• ASSIGNMENT:
Which lines below include "Newton"? Copy them all.

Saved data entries
■ ■ ■ ■ ■

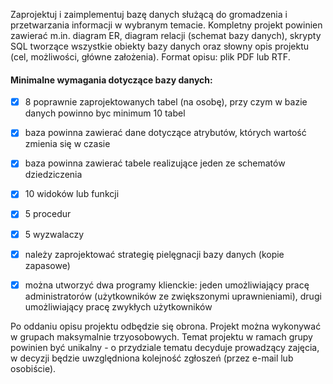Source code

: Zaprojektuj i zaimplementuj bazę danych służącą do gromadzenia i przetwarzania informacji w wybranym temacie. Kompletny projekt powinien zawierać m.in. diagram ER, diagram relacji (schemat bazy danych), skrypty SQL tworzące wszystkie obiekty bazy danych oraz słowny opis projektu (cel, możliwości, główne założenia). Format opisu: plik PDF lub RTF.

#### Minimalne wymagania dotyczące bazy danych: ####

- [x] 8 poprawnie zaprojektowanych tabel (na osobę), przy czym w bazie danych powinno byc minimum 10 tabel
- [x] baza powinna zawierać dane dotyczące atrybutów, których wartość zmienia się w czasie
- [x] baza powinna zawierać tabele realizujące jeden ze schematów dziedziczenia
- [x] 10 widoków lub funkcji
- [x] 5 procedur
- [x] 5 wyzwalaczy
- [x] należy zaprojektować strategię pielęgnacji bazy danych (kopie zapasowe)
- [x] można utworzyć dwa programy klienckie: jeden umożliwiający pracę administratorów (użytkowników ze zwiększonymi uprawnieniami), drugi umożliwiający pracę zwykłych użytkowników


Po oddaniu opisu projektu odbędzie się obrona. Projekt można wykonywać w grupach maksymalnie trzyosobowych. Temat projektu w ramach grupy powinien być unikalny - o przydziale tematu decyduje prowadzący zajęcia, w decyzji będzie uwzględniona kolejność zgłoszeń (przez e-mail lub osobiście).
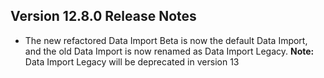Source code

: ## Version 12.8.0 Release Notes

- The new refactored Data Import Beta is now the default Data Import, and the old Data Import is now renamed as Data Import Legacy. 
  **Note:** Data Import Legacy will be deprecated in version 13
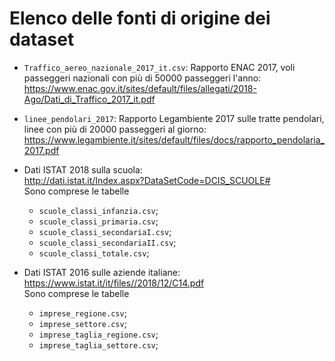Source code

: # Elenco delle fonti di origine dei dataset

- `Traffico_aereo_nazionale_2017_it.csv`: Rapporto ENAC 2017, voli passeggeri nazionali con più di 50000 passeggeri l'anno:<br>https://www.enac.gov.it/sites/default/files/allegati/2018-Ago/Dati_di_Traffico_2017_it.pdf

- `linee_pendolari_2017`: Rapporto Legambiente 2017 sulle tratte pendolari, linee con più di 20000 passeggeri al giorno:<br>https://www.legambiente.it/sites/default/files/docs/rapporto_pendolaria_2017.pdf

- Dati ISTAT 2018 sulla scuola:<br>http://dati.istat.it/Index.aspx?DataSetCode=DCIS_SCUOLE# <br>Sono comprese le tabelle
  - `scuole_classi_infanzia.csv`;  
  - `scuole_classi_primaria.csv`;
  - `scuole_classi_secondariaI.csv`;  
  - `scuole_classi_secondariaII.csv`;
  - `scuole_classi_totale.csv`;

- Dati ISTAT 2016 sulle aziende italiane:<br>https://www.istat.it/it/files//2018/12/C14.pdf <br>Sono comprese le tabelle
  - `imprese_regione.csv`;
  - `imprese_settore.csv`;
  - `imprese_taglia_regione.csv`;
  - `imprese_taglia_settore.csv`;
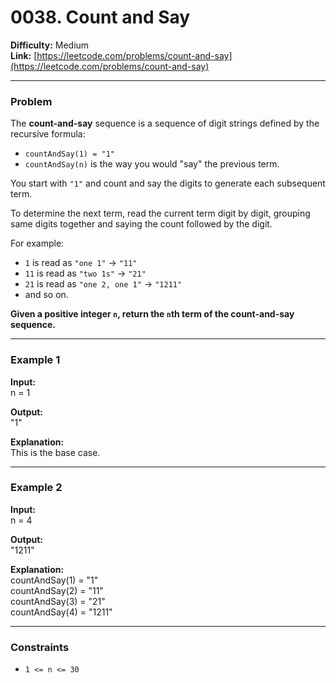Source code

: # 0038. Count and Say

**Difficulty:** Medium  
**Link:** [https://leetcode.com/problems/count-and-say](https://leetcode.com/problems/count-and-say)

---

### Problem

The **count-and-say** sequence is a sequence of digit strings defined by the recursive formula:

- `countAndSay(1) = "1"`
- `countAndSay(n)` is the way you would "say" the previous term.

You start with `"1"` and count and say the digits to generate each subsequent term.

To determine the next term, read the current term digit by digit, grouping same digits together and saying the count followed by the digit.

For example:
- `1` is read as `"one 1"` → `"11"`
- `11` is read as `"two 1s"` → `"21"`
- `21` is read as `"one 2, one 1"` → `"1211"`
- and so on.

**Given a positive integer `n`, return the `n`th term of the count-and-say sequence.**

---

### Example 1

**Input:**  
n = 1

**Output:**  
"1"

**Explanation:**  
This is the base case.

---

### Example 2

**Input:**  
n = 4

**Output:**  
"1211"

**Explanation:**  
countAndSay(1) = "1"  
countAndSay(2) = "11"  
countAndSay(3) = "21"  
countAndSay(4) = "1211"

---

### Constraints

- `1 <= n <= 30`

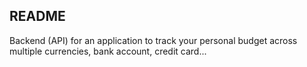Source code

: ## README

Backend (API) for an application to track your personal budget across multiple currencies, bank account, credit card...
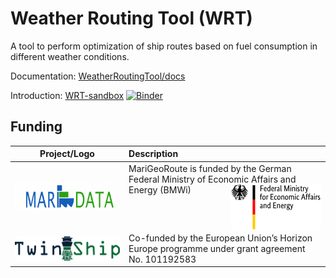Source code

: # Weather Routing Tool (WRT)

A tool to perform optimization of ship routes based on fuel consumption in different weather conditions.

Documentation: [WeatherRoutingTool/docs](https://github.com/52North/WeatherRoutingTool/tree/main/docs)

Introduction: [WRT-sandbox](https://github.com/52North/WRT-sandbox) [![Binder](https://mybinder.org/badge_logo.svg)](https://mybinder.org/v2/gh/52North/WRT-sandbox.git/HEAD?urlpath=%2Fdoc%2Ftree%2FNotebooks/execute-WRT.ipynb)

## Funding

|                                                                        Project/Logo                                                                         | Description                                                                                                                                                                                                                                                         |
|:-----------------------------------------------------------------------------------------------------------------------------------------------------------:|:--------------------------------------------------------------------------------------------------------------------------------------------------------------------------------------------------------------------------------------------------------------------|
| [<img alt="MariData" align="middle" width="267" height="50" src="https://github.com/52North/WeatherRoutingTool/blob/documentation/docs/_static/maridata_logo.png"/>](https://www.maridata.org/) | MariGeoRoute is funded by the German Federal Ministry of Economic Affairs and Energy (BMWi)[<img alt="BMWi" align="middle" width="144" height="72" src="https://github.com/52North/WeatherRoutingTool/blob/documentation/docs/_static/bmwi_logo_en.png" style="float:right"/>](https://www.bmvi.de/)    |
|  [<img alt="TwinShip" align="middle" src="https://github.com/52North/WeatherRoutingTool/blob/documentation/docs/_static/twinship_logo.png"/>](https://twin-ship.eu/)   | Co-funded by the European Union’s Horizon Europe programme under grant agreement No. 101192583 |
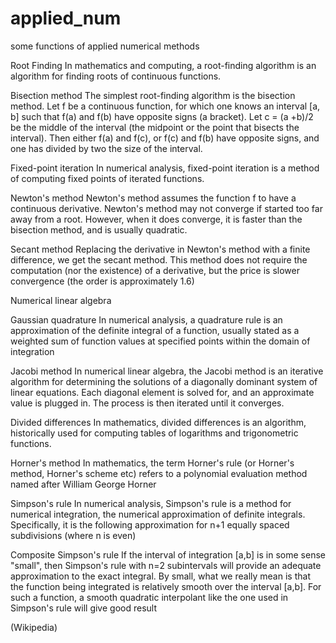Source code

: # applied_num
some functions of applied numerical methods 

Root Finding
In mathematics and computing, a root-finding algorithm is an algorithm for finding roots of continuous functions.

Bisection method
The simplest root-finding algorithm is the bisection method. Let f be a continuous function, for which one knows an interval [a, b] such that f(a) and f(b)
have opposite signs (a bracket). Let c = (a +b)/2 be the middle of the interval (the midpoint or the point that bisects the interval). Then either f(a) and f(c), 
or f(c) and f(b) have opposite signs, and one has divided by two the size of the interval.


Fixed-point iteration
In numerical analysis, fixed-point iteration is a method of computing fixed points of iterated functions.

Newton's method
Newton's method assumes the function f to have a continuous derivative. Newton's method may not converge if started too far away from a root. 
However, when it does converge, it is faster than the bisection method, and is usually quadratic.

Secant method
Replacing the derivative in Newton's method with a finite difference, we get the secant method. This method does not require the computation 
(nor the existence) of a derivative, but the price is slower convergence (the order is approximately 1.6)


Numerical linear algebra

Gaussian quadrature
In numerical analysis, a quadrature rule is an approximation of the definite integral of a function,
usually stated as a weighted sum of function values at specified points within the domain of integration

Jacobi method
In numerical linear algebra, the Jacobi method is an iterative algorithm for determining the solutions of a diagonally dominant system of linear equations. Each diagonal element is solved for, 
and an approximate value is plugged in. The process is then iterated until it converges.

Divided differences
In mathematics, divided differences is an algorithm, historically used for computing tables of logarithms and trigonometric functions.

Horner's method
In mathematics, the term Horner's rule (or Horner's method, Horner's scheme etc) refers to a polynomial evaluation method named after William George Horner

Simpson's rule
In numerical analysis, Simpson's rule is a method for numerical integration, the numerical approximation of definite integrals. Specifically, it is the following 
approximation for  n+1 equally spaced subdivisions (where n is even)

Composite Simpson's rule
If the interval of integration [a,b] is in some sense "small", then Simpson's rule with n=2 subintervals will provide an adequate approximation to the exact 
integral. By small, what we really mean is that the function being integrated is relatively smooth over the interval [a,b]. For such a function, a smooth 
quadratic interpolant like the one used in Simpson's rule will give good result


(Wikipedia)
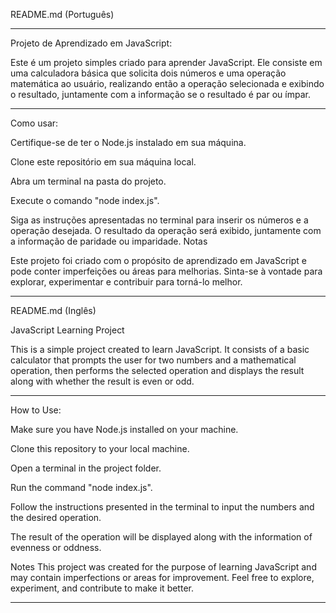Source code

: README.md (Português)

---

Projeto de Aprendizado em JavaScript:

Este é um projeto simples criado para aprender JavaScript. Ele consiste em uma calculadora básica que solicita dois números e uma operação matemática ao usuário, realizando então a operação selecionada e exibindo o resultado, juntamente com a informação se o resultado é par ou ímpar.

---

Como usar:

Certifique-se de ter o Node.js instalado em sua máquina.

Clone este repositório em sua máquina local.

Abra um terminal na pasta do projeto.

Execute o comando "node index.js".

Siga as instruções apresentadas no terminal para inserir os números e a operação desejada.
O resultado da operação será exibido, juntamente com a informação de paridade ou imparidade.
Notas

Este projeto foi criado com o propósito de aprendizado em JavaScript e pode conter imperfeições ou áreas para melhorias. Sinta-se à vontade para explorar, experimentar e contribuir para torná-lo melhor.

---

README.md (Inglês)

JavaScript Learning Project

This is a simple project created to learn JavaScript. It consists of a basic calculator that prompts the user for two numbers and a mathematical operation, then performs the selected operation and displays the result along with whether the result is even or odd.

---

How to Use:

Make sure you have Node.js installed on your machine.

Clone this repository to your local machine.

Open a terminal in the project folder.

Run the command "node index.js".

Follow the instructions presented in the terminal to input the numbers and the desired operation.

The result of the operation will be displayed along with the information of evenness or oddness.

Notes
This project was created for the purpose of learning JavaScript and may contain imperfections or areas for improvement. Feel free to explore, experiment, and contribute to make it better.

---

■ ■ ■ ■ ■

• RESPONSE AREA:
Newton's method
Newton's method assumes the function f to have a continuous derivative. Newton's method may not converge if started too far away from a root. 
Replacing the derivative in Newton's method with a finite difference, we get the secant method. This method does not require the computation 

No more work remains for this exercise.